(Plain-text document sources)
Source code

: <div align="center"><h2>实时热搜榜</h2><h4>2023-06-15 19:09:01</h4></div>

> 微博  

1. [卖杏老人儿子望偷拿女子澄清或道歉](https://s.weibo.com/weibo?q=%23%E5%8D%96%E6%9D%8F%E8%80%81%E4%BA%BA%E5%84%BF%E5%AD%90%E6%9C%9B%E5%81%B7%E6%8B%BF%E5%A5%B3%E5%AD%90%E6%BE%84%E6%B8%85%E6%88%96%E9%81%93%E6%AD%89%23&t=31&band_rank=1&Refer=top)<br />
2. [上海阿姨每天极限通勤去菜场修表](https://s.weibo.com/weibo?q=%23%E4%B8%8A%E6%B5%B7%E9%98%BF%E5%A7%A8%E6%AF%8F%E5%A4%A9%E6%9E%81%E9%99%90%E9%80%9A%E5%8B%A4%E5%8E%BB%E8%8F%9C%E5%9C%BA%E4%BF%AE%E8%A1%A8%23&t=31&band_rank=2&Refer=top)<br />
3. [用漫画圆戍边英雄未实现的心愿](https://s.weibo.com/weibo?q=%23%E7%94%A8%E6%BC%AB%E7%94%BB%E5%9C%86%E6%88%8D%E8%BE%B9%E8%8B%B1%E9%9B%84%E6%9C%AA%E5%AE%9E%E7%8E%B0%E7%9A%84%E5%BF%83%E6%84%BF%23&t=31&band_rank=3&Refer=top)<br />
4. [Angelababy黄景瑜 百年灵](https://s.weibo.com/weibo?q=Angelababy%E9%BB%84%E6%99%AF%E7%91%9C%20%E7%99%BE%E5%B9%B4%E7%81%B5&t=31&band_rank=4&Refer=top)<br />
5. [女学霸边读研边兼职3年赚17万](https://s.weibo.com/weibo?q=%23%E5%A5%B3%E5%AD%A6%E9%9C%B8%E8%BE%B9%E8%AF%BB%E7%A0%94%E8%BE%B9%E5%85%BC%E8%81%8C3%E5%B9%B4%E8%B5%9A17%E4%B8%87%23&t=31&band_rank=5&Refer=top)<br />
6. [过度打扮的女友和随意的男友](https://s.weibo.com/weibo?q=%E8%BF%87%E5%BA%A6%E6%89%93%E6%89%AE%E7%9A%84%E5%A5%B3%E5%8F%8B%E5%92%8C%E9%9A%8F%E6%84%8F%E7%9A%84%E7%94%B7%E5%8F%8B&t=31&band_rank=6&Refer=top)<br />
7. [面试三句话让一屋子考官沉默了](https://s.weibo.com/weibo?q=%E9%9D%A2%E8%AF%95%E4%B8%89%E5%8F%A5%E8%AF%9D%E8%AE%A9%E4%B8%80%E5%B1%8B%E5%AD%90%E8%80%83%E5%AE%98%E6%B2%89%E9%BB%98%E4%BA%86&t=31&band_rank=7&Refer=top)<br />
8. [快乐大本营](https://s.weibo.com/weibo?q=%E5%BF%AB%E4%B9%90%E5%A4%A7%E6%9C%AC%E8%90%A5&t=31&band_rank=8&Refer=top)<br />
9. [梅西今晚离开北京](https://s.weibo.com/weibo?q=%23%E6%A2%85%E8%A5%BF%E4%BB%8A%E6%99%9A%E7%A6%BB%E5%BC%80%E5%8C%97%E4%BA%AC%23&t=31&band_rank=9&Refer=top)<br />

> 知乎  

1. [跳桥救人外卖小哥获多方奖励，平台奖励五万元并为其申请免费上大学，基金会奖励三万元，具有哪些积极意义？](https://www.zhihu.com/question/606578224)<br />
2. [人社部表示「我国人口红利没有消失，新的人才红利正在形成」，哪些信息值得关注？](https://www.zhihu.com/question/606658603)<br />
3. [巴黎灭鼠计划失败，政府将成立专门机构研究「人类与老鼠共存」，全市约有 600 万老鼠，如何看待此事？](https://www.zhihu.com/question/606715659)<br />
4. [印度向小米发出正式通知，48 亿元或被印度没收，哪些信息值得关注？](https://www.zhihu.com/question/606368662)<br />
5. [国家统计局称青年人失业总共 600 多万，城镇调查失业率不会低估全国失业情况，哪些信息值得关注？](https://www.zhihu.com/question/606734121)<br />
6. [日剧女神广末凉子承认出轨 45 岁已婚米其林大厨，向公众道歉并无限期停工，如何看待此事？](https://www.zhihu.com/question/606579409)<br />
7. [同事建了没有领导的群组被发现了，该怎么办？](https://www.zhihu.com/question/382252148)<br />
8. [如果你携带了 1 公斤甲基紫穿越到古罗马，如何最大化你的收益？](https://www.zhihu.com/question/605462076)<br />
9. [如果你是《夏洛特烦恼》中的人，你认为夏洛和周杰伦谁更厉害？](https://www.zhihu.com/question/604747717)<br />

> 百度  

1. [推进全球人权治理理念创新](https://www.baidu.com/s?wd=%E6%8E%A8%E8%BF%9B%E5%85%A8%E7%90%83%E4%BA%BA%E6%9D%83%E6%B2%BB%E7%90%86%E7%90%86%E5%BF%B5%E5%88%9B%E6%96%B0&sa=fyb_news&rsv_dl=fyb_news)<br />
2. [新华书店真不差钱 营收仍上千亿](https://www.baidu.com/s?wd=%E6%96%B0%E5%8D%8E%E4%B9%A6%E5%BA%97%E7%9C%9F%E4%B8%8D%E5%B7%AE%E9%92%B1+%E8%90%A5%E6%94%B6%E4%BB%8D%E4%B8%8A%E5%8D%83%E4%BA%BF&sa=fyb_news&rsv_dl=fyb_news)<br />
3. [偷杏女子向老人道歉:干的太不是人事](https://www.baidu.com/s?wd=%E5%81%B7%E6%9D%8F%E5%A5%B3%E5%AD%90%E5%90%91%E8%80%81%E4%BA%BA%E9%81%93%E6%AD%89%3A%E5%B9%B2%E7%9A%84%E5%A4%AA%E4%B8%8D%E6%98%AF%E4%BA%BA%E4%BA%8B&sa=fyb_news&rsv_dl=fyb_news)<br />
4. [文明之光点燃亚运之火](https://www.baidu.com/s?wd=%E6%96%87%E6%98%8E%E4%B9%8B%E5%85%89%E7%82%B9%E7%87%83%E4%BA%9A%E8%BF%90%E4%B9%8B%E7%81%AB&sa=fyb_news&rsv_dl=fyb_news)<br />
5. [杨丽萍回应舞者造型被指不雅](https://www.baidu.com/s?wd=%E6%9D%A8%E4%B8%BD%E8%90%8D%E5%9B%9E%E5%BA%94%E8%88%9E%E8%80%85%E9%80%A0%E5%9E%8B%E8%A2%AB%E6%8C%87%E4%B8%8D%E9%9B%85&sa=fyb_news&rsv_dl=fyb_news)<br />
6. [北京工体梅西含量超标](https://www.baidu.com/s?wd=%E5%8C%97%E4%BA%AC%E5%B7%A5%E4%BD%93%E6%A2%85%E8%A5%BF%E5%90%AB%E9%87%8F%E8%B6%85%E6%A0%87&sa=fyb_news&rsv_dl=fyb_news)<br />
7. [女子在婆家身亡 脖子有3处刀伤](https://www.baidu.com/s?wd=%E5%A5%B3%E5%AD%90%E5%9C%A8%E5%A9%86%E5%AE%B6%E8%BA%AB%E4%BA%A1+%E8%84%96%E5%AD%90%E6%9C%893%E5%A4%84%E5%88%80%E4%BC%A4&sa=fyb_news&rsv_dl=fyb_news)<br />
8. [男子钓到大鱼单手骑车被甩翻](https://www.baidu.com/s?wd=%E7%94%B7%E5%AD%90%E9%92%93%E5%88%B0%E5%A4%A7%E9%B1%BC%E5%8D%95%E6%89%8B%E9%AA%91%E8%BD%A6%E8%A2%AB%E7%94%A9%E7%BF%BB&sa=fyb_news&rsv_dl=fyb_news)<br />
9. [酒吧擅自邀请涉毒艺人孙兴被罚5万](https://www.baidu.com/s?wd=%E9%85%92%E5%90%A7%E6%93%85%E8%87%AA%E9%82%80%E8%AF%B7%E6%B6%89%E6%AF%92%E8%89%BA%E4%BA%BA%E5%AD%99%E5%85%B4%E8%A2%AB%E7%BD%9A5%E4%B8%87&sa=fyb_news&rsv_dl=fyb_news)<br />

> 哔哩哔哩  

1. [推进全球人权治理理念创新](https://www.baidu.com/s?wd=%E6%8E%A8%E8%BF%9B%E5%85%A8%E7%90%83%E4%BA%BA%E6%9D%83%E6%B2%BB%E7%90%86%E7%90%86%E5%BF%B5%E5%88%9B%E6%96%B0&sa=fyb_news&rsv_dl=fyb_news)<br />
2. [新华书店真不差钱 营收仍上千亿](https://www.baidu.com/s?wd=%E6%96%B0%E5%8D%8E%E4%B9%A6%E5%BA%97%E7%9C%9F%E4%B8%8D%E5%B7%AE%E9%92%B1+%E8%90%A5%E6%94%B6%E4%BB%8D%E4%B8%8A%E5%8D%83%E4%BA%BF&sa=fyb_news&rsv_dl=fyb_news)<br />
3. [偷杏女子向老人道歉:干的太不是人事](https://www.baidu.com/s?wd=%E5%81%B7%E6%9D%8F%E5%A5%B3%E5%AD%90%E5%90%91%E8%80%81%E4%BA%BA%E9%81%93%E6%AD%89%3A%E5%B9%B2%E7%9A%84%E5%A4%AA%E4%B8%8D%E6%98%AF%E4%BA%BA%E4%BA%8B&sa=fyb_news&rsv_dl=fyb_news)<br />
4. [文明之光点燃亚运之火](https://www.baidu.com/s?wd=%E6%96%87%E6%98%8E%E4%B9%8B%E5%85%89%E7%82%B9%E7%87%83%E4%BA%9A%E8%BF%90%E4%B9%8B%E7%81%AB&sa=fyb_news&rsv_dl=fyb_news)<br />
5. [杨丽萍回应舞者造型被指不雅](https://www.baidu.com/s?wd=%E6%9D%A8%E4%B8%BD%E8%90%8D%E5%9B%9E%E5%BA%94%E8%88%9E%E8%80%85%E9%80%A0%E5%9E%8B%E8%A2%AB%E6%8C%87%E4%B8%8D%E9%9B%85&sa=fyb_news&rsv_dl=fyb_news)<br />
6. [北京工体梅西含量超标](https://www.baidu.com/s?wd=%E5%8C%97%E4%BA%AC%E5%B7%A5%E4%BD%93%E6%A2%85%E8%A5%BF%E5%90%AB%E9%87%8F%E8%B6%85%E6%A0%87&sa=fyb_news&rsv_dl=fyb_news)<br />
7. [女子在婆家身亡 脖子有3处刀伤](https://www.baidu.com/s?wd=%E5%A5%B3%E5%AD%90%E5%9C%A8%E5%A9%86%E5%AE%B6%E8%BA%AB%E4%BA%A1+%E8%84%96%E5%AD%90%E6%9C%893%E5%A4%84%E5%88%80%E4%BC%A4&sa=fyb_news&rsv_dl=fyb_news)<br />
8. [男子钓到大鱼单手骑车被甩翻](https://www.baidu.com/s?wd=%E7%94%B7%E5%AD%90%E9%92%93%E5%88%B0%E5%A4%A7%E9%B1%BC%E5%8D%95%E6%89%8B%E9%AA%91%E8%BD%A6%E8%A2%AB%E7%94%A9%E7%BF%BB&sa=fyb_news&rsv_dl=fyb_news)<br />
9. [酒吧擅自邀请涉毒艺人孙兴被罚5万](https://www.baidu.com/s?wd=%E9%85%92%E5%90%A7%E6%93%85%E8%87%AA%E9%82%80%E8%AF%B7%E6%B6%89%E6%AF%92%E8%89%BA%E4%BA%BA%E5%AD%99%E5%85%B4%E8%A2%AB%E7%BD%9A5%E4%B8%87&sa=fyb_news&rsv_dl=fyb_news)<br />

--

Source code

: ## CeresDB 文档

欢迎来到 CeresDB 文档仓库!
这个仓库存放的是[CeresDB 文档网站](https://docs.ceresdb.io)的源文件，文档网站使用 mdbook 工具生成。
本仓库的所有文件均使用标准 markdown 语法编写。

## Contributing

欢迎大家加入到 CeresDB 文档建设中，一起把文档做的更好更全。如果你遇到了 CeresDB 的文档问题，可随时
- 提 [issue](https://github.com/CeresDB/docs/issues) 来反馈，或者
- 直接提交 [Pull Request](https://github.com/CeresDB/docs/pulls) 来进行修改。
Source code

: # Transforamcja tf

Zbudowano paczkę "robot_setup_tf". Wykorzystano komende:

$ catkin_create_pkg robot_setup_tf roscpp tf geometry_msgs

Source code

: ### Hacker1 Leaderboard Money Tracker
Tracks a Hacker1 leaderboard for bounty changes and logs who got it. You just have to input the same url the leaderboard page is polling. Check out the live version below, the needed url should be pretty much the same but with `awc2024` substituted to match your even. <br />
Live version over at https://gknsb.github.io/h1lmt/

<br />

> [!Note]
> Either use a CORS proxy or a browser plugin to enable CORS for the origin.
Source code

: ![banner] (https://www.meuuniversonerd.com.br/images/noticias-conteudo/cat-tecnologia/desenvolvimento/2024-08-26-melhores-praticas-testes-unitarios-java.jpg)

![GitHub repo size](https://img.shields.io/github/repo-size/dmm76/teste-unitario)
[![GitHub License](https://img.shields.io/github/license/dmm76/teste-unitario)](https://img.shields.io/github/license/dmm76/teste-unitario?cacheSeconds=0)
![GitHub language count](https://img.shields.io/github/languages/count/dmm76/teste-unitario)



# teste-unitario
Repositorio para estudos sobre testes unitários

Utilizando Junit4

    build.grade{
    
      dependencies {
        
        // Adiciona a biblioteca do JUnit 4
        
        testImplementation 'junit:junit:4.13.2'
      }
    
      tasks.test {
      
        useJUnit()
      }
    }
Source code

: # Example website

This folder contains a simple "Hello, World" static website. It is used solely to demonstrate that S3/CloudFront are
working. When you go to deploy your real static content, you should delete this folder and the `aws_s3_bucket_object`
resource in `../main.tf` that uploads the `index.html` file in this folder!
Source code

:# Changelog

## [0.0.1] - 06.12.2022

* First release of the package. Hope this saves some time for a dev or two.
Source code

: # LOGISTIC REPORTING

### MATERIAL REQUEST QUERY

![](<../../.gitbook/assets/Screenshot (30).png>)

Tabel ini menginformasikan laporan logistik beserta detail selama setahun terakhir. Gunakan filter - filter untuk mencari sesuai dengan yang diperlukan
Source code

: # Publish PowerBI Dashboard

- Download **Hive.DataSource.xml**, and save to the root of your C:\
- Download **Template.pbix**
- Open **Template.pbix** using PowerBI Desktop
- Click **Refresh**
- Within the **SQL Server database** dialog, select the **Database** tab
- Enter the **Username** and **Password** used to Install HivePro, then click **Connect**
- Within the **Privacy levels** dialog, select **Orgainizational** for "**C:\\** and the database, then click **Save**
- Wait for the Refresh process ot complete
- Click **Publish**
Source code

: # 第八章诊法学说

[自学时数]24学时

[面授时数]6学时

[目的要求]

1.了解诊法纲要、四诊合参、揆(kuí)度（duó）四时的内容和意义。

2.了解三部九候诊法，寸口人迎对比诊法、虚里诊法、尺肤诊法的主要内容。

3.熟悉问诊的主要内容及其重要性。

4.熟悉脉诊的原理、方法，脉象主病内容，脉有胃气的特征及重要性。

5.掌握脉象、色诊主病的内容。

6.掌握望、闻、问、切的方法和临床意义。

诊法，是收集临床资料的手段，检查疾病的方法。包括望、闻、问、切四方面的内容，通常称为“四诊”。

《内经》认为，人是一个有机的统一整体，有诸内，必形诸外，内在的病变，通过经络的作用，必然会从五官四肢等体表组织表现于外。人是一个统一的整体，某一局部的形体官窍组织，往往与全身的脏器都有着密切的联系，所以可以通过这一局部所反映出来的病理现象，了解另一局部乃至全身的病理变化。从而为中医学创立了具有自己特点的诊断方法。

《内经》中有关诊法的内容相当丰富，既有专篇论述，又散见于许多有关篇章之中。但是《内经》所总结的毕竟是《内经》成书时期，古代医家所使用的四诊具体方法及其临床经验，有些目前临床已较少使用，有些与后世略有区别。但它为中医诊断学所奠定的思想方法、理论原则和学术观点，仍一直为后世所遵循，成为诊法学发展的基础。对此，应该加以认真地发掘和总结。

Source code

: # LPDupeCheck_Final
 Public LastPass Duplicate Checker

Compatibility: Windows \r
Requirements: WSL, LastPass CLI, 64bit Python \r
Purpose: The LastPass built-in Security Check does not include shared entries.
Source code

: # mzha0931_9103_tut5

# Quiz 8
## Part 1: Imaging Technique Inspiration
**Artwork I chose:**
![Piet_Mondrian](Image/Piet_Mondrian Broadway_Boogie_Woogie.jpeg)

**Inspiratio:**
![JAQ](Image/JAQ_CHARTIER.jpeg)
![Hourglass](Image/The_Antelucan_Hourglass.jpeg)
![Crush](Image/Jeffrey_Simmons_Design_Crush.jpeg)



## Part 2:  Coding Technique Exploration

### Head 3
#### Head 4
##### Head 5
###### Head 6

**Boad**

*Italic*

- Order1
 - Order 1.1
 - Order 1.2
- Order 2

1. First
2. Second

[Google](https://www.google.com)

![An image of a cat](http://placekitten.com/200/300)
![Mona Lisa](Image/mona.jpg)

- _Exercise brief_
On how many lines of the data does the word "shields" appear? Only the number is wanted.

- _Answer space_
3